I. M. Pei admitted to knowing little about the music in question when he was chosen to design Cleveland’s Rock and Roll Hall of Fame on the shores of Lake Erie. After a bit of remedial listening, he set out to create a building that would embody rock’s brash dynamism, and came up with a seven-storey set of architectural power chords, incorporating several of his signature elements: cantilevered spaces, angular masses clad in stark white tile and a vast, pyramid-like glass atrium.
It is the ideal home for the living heritage of rock and a bold showcase for a music genre that continues to impact our global culture—and a visit here guarantees a pretty entertaining afternoon as well.
Exhibits and interactive hands-on displays, many with sound and thought-provoking videos and films, pay tribute to the music, and the people behind it: performers, songwriters, disc jockeys, producers and others.
The permanent collection contains more than 100,000 artifacts in dizzying variety—thousands of instruments and stage costumes from the likes of Jimi Hendrix and Iggy Pop, naturally, but also many less obvious items from quirky to poignant, such as Jim Morrison’s Cub Scout uniform and Elvis Presley’s draft card. Janis Joplin’s 1965 Porsche and ZZ Top’s 1934 Ford coupe, the Eliminator, are on display, and there are even school report cards for John Lennon, James Taylor, the Everly Brothers and legendary drummer Keith Moon of The Who (‘shows promise in music’).
Cleveland is hardly the hub of the music industry, and indeed the hall’s highest-profile event, the annual induction ceremony, usually takes place in New York.

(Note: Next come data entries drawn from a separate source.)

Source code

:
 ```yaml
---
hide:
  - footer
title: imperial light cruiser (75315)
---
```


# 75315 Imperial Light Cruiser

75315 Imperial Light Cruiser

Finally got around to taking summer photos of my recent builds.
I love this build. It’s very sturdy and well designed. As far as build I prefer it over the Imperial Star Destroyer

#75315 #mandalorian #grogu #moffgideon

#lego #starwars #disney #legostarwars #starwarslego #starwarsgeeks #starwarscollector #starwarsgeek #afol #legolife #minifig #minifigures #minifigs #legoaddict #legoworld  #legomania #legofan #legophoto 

But it’s rich in rock history; it was in Cleveland that radio disc jockey Alan Freed, who is credited with coining the term ‘rock and roll’, broke racial boundaries with his broadcasts and put on the country’s first rock concert, the original Moondog Coronation Ball, in 1952. By the time the Hall of Fame opened in 1995, it had become a catalyst for the renewal of a downtown area that had been a famous example of urban decline.
It symbolises not just the energy of rock and roll, but the energy of the new Cleveland as well. Ohio claims a ‘Hall of Fame Corridor’, and this is its northern cap: the National Inventors’ Hall of Fame can be found in Akron and the hugely popular Pro Football Hall of Fame in Canton.